Kastanienallee at First Light
My thoughts had been thought to death long before I reached the street. I couldn’t tell if it was fear—probably it was—but I’d been calling it love for months and by now the word had worn smooth. That morning I was the first one out. Just me and the city that had been keeping me for three years, and I walked Kastanienallee like a man saying goodbye to a body.
The air was heavy, not quite rain. That same grey-tinged air I’d been breathing for three years had worked itself inside me, and I walked with it spreading through my chest, seeing faces. The small red-haired girl with her enormously fat cats. The curly-haired one who carried tragedy and joy in equal measure, always at war with each other. The one who twisted feelings for a living and turned the lens on himself when he ran out of other material. I had won each of them, in time, and let each of them go when the moment arrived. That’s the only way I know how to do it.
There was a specific night. There’s always a specific night. She was fighting something inside herself, kept going under and coming back up, and there was something about her—the way she held still—that told me she’d already been given to someone else. No kisses. You could read it on her face like a sentence: just no kisses, not now, not from me. I looked anyway. I explored her, bit into her neck, pressed her into the corner of something I no longer remember the name of, and I won’t forget a minute of it. This is apparently what I do. Flee from sadness. Stay for the spirit. Follow whatever calls loudest. My particular curse as a wanderer: I pass through the walls of other people’s lives without slowing down, and sometimes those walls belong to the dead.

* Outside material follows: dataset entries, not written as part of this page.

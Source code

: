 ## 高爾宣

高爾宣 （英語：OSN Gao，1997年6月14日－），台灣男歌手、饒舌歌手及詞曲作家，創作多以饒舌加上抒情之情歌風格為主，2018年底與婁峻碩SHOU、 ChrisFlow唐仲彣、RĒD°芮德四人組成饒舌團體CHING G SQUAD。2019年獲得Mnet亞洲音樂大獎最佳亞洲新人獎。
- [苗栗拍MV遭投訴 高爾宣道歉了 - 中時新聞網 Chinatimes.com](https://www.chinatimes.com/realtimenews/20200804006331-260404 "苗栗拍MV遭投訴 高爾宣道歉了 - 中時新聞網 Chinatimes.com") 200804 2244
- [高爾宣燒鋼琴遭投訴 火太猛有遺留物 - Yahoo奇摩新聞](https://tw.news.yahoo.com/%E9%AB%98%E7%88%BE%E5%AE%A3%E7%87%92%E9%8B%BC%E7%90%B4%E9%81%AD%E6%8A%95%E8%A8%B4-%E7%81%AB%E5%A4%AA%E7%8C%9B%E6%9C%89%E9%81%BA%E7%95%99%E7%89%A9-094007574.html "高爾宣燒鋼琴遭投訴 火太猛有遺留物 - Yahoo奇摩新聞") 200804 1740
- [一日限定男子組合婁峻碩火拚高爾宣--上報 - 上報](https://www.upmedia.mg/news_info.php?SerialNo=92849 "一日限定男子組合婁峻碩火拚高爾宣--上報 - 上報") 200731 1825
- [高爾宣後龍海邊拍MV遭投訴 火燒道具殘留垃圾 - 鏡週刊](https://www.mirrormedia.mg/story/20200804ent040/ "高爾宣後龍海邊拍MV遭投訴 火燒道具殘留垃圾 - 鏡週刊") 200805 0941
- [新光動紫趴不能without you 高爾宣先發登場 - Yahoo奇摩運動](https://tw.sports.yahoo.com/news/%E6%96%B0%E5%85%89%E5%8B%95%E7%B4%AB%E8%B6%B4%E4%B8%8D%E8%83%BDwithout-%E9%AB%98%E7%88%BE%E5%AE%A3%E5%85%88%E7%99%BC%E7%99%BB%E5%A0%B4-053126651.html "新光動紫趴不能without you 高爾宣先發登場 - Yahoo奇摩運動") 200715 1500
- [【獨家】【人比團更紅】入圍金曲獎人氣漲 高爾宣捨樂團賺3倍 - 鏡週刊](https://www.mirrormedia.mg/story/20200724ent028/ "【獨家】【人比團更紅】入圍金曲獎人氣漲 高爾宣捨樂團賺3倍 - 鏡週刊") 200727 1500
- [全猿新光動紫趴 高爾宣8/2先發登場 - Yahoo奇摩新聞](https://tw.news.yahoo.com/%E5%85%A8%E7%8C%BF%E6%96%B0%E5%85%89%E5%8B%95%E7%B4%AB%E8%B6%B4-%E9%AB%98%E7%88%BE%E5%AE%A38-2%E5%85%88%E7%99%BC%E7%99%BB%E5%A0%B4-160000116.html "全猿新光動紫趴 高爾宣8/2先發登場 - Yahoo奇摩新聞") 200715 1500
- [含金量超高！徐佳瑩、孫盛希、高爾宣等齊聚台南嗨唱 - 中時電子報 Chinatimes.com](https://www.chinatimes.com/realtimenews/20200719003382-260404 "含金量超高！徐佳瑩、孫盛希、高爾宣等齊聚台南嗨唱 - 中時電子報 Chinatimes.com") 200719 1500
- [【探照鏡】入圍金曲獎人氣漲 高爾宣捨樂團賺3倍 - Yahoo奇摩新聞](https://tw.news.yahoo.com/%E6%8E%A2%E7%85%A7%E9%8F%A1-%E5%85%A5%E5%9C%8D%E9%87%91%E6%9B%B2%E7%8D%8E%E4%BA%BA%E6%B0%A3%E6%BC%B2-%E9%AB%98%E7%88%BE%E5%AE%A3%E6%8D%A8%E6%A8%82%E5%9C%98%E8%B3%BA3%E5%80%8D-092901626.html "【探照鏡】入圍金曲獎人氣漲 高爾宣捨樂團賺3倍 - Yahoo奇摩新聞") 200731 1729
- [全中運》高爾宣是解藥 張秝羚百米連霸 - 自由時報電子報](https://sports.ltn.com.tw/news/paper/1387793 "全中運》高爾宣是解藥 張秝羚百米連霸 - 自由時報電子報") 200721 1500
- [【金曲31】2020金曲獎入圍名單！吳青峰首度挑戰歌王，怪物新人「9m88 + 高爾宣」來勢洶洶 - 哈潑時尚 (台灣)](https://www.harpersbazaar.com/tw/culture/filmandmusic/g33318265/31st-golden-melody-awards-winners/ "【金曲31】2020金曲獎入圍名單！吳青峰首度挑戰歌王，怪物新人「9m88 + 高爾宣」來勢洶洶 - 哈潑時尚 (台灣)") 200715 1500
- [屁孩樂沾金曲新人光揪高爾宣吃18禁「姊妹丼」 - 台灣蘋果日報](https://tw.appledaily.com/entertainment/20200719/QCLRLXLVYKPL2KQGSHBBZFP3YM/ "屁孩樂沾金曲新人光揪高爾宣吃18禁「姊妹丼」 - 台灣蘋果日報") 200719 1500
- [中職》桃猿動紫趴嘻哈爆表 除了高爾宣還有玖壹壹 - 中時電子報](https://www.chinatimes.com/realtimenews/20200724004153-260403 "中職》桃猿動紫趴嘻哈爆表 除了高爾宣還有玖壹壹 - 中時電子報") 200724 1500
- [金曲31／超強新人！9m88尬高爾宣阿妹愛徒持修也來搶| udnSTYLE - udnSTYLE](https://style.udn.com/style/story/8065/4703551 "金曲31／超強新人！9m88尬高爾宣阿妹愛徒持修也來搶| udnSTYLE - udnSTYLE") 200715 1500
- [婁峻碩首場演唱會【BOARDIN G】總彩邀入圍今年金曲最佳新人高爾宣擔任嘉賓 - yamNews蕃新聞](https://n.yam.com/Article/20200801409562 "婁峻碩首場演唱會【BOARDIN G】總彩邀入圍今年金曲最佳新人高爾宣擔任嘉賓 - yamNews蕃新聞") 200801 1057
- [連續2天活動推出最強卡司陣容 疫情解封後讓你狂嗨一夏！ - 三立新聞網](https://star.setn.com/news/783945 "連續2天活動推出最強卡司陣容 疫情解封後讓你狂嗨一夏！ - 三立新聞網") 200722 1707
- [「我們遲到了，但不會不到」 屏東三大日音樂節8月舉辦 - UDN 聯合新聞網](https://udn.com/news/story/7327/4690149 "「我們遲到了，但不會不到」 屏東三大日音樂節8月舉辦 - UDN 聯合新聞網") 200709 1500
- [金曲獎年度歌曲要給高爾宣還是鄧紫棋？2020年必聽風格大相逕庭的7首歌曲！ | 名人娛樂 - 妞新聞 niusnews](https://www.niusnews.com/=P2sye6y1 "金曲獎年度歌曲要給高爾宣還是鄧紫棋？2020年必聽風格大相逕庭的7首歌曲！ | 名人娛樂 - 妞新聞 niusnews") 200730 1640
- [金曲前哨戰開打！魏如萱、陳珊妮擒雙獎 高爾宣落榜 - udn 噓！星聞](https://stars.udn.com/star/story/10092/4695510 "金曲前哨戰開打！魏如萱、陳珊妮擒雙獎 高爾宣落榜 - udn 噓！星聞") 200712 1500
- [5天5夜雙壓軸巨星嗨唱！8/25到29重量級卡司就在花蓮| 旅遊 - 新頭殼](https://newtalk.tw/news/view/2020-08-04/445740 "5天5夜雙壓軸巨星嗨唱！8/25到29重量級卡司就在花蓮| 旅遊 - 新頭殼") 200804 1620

Because there’s someone I need to address, even here, even now. I still want to scream at you—how the fuck did you think it was acceptable to go before me? I screamed. I wept. I arrived at acceptance and walked back through the door marked grief because the emptiness you left isn’t the kind that fills with time or intention. I’ve tried everything. You are my guardian angel now, which I find simultaneously comforting and completely enraging. You stupid cow. Why did you have to die.
The sun was coming through the treetops by then, catching my face the way it used to when we lay somewhere in the morning and let the light find us. That light is the loneliest time of day. The wet in my eyes was already changing into something else—warmth, the weight of memory, three years settling into their final shape.
Berlin is home. It became home before I noticed it happening—took my skin, worked on my soul, absorbed what needed absorbing and didn’t charge me for it. But I’ve known for a while that this city isn’t the end of the road. It never is. There will be more cities, more walls to pass through, more people I’ll win and lose when the time comes. We are all just restless nomads chasing happiness, understanding, something true, and losing ourselves somewhere in the narrow space between love and breathlessness.